- [Task details]
From the records below, copy out exactly the lines from the one containing "- View a review" to the one containing "- Use the drop", both included. Add nothing else.
------ Records for the task ------
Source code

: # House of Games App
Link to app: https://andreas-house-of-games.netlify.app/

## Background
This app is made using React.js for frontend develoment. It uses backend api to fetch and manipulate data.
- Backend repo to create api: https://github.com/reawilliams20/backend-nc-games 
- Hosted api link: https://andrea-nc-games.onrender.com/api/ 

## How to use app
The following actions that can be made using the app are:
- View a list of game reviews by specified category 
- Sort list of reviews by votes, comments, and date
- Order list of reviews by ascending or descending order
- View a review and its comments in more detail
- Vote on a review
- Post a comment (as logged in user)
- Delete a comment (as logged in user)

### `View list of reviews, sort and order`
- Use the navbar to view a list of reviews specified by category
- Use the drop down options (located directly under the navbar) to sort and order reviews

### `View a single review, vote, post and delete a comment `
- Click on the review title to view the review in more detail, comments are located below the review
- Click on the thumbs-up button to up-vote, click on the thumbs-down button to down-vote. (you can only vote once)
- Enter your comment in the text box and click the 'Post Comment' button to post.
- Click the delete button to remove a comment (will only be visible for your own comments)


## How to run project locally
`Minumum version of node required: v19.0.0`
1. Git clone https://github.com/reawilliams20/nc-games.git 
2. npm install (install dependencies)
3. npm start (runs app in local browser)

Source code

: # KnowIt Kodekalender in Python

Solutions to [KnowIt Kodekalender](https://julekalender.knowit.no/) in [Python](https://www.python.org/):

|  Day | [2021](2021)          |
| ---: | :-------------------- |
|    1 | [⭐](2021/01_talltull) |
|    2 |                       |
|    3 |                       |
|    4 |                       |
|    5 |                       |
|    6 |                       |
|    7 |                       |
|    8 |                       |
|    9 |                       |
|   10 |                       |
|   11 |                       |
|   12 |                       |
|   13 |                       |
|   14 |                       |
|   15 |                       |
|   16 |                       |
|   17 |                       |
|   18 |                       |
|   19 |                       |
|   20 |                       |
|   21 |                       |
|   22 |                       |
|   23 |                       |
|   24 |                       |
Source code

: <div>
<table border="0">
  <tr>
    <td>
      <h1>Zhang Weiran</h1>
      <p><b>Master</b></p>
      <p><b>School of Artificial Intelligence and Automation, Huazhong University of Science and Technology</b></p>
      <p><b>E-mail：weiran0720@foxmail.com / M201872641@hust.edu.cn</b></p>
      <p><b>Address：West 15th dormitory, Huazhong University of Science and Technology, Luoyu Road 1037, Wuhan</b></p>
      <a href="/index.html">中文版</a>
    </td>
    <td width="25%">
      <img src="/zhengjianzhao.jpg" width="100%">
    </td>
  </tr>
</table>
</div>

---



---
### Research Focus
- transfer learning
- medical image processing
------
------ Records for the task ------
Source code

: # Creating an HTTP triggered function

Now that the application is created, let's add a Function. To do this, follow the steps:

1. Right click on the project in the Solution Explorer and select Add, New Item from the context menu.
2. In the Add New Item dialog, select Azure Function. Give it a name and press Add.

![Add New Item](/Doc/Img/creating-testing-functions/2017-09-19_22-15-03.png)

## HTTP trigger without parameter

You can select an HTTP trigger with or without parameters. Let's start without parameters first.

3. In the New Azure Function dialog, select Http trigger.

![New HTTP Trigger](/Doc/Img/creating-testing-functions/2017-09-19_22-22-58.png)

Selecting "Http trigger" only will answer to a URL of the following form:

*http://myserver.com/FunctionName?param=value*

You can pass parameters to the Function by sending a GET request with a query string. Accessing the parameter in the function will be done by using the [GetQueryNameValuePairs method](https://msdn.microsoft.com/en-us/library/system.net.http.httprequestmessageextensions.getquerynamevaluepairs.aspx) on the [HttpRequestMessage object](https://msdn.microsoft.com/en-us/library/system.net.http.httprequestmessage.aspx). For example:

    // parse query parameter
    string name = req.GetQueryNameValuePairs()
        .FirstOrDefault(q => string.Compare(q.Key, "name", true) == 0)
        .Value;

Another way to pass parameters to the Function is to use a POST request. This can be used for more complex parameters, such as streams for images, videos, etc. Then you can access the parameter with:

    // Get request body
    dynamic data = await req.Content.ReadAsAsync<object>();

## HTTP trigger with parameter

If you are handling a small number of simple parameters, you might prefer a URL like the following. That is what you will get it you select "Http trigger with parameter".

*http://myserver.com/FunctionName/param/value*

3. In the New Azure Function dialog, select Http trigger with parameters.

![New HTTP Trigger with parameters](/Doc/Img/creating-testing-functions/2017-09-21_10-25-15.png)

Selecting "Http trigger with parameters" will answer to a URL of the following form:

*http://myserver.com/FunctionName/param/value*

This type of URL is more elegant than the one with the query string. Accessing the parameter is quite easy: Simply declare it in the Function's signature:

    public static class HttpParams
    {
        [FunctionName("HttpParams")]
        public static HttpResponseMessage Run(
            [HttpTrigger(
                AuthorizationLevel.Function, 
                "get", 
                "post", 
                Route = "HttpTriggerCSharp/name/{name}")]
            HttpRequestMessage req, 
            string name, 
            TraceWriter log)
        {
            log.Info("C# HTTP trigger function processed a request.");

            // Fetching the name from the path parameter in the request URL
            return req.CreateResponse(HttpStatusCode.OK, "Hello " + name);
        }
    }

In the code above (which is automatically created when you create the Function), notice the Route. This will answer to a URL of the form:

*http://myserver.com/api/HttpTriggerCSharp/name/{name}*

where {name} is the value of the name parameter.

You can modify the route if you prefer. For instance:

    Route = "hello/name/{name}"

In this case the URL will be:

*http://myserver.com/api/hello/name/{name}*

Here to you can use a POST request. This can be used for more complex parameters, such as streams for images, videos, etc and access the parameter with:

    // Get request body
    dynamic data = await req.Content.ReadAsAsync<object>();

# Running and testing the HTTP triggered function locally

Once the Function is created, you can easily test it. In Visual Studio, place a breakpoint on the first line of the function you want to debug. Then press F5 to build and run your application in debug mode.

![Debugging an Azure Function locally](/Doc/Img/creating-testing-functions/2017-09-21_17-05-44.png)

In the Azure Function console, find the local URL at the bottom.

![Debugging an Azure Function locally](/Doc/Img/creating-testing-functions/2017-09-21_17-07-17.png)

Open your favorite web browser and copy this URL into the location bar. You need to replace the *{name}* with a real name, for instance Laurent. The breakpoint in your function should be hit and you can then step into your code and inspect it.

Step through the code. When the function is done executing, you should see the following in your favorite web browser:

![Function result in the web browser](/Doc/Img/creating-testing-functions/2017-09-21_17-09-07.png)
------
- [Written reply]
- View a review and its comments in more detail
- Vote on a review
- Post a comment (as logged in user)
- Delete a comment (as logged in user)

### `View list of reviews, sort and order`
- Use the navbar to view a list of reviews specified by category
- Use the drop down options (located directly under the navbar) to sort and order reviews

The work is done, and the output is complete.